Nothing but the images should be left out when the entries are restated word for word.

Data to use START

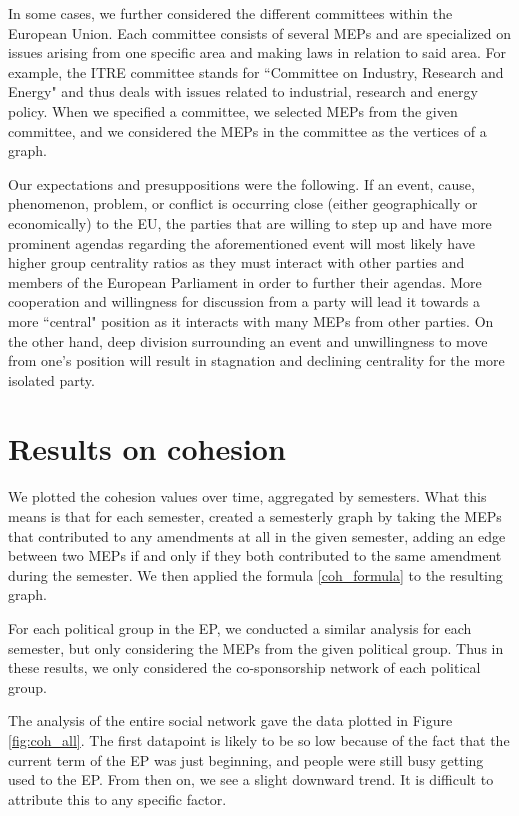 \documentclass[lettersize,journal]{IEEEtran}
\begin{document}
In some cases, we further considered the different committees within the European Union. Each committee consists of several MEPs and are specialized on issues arising from one specific area and making laws in relation to said area. For example, the ITRE committee stands for ``Committee on Industry, Research and Energy" and thus deals with issues related to industrial, research and energy policy. When we specified a committee, we selected MEPs from the given committee, and we considered the MEPs in the committee as the vertices of a graph.

Our expectations and presuppositions were the following. If an event, cause, phenomenon, problem, or conflict is occurring close (either geographically or economically) to the EU, the parties that are willing to step up and have more prominent agendas regarding the aforementioned event will most likely have higher group centrality ratios as they must interact with other parties and members of the European Parliament in order to further their agendas. More cooperation and willingness for discussion from a party will lead it towards a more ``central" position as it interacts with many MEPs from other parties. On the other hand, deep division surrounding an event and unwillingness to move from one's position will result in stagnation and declining centrality for the more isolated party.

\section{Results on cohesion} \label{sec:results_coh}

We plotted the cohesion values over time, aggregated by semesters. What this means is that for each semester, created a semesterly graph by taking the MEPs that contributed to any amendments at all in the given semester, adding an edge between two MEPs if and only if they both contributed to the same amendment during the semester. We then applied the formula \ref{coh_formula} to the resulting graph.

For each political group in the EP, we conducted a similar analysis for each semester, but only considering the MEPs from the given political group. Thus in these results, we only considered the co-sponsorship network of each political group.

The analysis of the entire social network gave the data plotted in Figure \ref{fig:coh_all}. The first datapoint is likely to be so low because of the fact that the current term of the EP was just beginning, and people were still busy getting used to the EP. From then on, we see a slight downward trend. It is difficult to attribute this to any specific factor.
\end{document}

Data to use END

## Solution
 \documentclass[lettersize,journal]{IEEEtran}
\begin{document}
In some cases, we further considered the different committees within the European Union. Each committee consists of several MEPs and are specialized on issues arising from one specific area and making laws in relation to said area. For example, the ITRE committee stands for ``Committee on Industry, Research and Energy" and thus deals with issues related to industrial, research and energy policy. When we specified a committee, we selected MEPs from the given committee, and we considered the MEPs in the committee as the vertices of a graph.

Our expectations and presuppositions were the following. If an event, cause, phenomenon, problem, or conflict is occurring close (either geographically or economically) to the EU, the parties that are willing to step up and have more prominent agendas regarding the aforementioned event will most likely have higher group centrality ratios as they must interact with other parties and members of the European Parliament in order to further their agendas. More cooperation and willingness for discussion from a party will lead it towards a more ``central" position as it interacts with many MEPs from other parties. On the other hand, deep division surrounding an event and unwillingness to move from one's position will result in stagnation and declining centrality for the more isolated party.

\section{Results on cohesion} \label{sec:results_coh}

We plotted the cohesion values over time, aggregated by semesters. What this means is that for each semester, created a semesterly graph by taking the MEPs that contributed to any amendments at all in the given semester, adding an edge between two MEPs if and only if they both contributed to the same amendment during the semester. We then applied the formula \ref{coh_formula} to the resulting graph.

For each political group in the EP, we conducted a similar analysis for each semester, but only considering the MEPs from the given political group. Thus in these results, we only considered the co-sponsorship network of each political group.

The analysis of the entire social network gave the data plotted in Figure \ref{fig:coh_all}. The first datapoint is likely to be so low because of the fact that the current term of the EP was just beginning, and people were still busy getting used to the EP. From then on, we see a slight downward trend. It is difficult to attribute this to any specific factor.
\end{document}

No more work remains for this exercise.